REQUIRED ACTION:
List all lines of the data that include the string "only".

-------- RECORDS FOR THIS TASK --------

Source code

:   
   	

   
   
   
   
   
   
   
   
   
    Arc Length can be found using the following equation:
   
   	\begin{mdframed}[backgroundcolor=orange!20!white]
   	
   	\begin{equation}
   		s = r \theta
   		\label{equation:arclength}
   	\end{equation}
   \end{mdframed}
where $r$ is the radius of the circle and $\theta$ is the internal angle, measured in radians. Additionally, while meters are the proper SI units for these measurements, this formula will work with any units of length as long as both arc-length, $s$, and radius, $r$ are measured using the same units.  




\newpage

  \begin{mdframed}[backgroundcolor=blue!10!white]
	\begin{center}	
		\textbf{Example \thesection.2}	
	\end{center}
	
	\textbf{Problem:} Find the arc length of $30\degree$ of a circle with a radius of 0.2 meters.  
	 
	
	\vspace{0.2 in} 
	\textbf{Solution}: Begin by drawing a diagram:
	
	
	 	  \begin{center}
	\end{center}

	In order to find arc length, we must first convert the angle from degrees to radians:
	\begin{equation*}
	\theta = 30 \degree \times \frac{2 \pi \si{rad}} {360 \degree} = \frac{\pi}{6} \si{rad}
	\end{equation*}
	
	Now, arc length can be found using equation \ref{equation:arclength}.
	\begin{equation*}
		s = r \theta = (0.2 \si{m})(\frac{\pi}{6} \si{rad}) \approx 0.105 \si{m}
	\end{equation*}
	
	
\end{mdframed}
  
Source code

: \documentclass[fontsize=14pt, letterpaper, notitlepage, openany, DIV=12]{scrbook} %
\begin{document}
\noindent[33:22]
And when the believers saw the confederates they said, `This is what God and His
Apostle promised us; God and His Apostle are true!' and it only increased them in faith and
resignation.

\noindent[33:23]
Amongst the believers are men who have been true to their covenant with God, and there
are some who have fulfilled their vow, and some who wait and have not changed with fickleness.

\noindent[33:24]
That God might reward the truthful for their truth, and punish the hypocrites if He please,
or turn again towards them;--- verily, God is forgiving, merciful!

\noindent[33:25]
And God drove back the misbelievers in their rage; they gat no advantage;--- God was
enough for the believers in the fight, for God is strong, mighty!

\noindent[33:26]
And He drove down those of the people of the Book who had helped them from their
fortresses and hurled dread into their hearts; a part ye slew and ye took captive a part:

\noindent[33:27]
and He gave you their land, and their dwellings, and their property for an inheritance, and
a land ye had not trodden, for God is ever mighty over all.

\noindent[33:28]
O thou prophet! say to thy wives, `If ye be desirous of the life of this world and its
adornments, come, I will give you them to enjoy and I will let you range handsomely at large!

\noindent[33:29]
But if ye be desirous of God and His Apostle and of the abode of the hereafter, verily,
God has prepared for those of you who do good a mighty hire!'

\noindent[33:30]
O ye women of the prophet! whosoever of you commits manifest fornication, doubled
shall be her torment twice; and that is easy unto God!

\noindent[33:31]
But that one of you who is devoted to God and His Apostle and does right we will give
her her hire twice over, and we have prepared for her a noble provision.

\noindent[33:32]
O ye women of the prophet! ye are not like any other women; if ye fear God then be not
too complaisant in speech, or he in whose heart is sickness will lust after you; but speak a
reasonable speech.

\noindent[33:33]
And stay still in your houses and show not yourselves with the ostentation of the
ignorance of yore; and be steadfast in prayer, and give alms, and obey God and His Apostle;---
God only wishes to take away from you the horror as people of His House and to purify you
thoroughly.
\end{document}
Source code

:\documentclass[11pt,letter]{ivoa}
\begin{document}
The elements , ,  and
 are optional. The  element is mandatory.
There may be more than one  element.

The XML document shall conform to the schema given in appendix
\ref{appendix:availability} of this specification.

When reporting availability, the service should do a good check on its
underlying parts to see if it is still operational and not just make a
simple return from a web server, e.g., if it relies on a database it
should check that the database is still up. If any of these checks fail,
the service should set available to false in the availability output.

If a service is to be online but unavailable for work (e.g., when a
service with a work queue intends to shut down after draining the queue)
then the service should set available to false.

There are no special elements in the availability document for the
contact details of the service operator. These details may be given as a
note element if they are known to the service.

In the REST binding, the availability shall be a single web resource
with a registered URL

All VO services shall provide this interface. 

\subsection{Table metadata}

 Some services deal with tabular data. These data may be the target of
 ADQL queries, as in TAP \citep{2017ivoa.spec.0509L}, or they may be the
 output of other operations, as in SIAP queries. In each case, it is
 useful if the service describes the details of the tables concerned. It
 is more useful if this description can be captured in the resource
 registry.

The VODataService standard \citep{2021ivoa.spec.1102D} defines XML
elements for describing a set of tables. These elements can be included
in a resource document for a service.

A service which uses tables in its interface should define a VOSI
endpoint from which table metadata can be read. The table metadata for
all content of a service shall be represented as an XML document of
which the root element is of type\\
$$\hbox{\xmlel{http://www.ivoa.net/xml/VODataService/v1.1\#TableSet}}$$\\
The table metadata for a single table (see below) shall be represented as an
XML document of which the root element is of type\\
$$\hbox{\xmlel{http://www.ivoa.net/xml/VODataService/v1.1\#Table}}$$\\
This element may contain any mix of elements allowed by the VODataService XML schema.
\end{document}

--------

TASK RESULT:
Apostle promised us; God and His Apostle are true!' and it only increased them in faith and
God only wishes to take away from you the horror as people of His House and to purify you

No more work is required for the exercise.